Learn the Right Language
You have your own way of communicating. Your partner has a way of communicating. Sometimes you are both on the same page. Sometimes you are not even in the same book.
Communication is one of the most important talents a couple can learn to enhance the relationship. Learning how to correctly use tone, body language and appropriate words will teach you both to show respect every time you communicate.
This can be especially helpful during arguments.
Argue the Right Way
Arguing is normal between couples. It is nearly impossible to avoid an argument because you have two different moods, two different perspectives and two pasts. These help form the way you take in information and how you react to situations.
You will not always agree but you can always work through an argument without wanting to break up at the end of it.
There are specific steps to arguing successfully. Your counselor will work with both of you to ensure you understand these steps. He or she will also teach you how to compromise and negotiate so that you can both be winners after an argument.
Get to Know Each Other
Once you learn how to communicate and resolve issues more successfully, you can get to know one another on a deeper level, sharing more intimacy. You may be thinking you know all there is to know about your partner. However, counselors know how to help you dig deeper.
Surface information like where you grew up, first loves, and favorite items is something you may be well aware of. There are deeper questions, deeper knowledge, that can bring you closer as a couple.
A counselor can help you learn things, such as why they feel the way they do about religion and their true feelings about having kids. They can help you learn each other’s triggers, fears and greatest desires.
Most of all, you will learn how to express yourself so that both of you can become better at recognizing and meeting each other’s needs, emotionally, spiritually, physically and mentally.
Enjoy the Rewards
Couples counseling is a place where you can learn how to set goals and succeed in accomplishing those goals. A therapist can help you set short-term and long-term goals that you and your partner have wanted to reach for a long time.
Too often, couples agree to reach goals, stay on track for a while, slip back into old familiar patterns, that may make us feel like were failing. You are not a failure. In fact, many others are stuck in that same cycle.
Breaking the cycle can be very rewarding. It starts with learning how to work together, reaching small goals and then large goals, and encouraging one another throughout their journey.
Learn to Hurdle
Every couple will face some type of obstacle that challenges the relationship.
Obstacles can be minor, like defining roles, assigning chores, in-law issues and just plain getting on each other’s nerves. Obstacles can also be major, like affairs, financial secrets, and addictions.

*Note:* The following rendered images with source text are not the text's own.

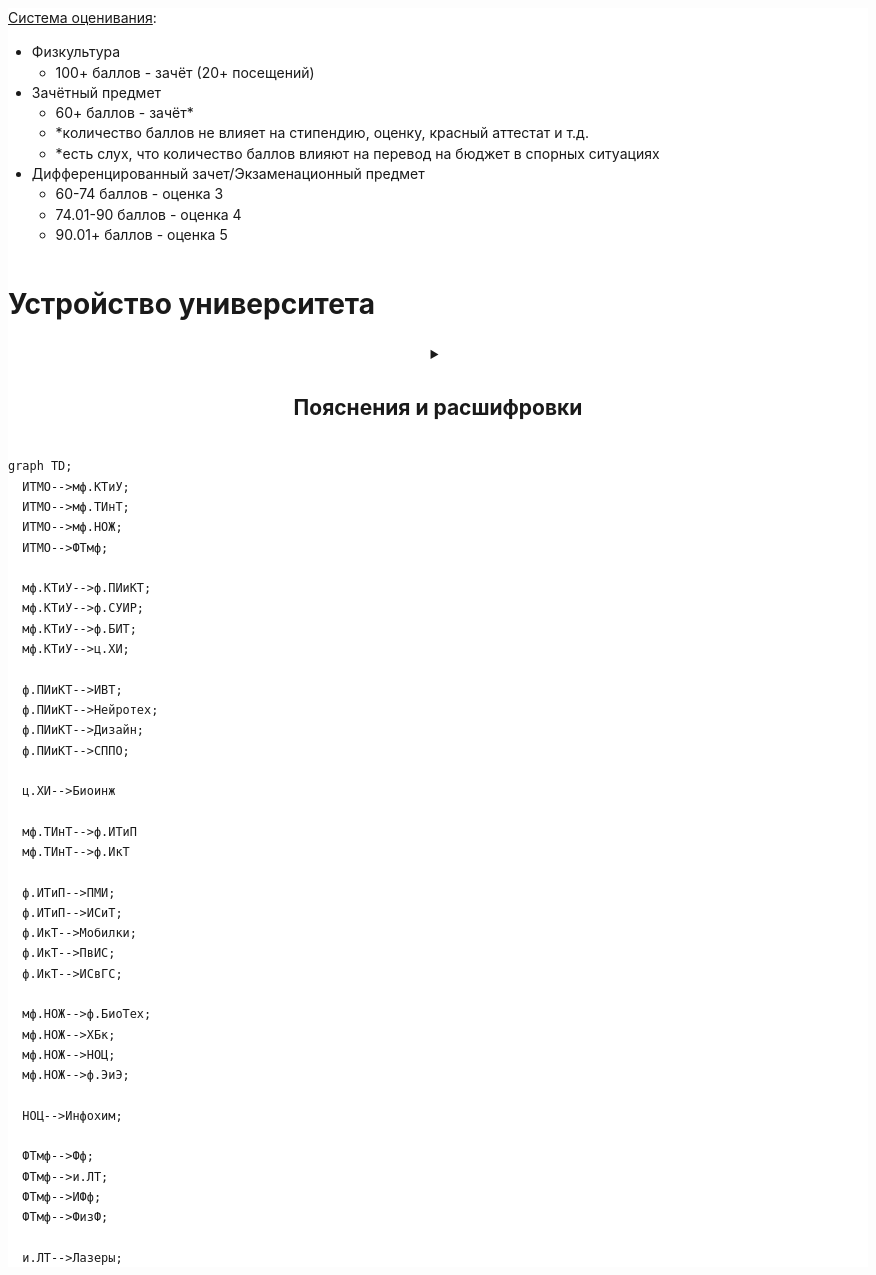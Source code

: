 [Система оценивания](https://student.itmo.ru/ru/bars/):

- Физкультура
  - 100+ баллов - зачёт (20+ посещений)
- Зачётный предмет
  - 60+ баллов - зачёт*
  - *количество баллов не влияет на стипендию, оценку, красный аттестат и т.д.
  - *есть слух, что количество баллов влияют на перевод на бюджет в спорных ситуациях
- Дифференцированный зачет/Экзаменационный предмет
  - 60-74 баллов - оценка 3
  - 74.01-90 баллов - оценка 4
  - 90.01+ баллов - оценка 5

# Устройство университета

<a id="пояснения"></a>
<details><summary align="center"><h2><b> Пояснения и расшифровки </b></h2></summary></details>

<a id="схема-факультетов"></a>

```mermaid
graph TD;
  ИТМО-->мф.КТиУ;
  ИТМО-->мф.ТИнТ;
  ИТМО-->мф.НОЖ;
  ИТМО-->ФТмф;
  
  мф.КТиУ-->ф.ПИиКТ;
  мф.КТиУ-->ф.СУИР;
  мф.КТиУ-->ф.БИТ;
  мф.КТиУ-->ц.ХИ;

  ф.ПИиКТ-->ИВТ;
  ф.ПИиКТ-->Нейротех;
  ф.ПИиКТ-->Дизайн;
  ф.ПИиКТ-->СППО;

  ц.ХИ-->Биоинж

  мф.ТИнТ-->ф.ИТиП
  мф.ТИнТ-->ф.ИкТ

  ф.ИТиП-->ПМИ;
  ф.ИТиП-->ИСиТ;
  ф.ИкТ-->Мобилки;
  ф.ИкТ-->ПвИС;
  ф.ИкТ-->ИСвГС;

  мф.НОЖ-->ф.БиоТех;
  мф.НОЖ-->ХБк;
  мф.НОЖ-->НОЦ;
  мф.НОЖ-->ф.ЭиЭ;

  НОЦ-->Инфохим;

  ФТмф-->Фф;
  ФТмф-->и.ЛТ;
  ФТмф-->ИФф;
  ФТмф-->ФизФ;

  и.ЛТ-->Лазеры;
```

With couples counseling, the likelihood of you hurdling these obstacles is much higher than if you tried to work through them on your own. With both minor and major obstacles, you both need to be able to discuss your feelings in a safe, objective environment.
Counselors have activities and advice to help you hurdle all the ups and downs of being a couple.
Focus on the Positive
Without even realizing it or wanting it, you may be focusing only on the negative traits of your partner. They may also be focusing solely on your negative traits. This could be a major reason for why you are struggling in your relationship.
When you focus your attention on negative characteristics, that is all you will notice, this does not have to be the case. Think about all the positive traits your partner had when you first met them. Those traits are likely still there, only you have not been focusing on them.
The more attention you pay to the good qualities, the more your attitude and your outlook will become positive. Your counselor can help both of you find ways to constantly focus on each other’s assets. Whether you write them down or record them on video, accessing these positive traits can help remind you why you fell in love in the first place.
Counseling can help you make efforts to restore that love and excitement you shared in the beginning. A counselor can teach you how to date again, how to be adventurous, how to desire one another.
You both deserve happiness, intimacy, and genuine love. You deserve it and with the help of a counselor, you can choose this positivity again.
Exploring couples counseling together will offer you rewards in your relationship that has the possibility of bringing the two of you closer than ever before.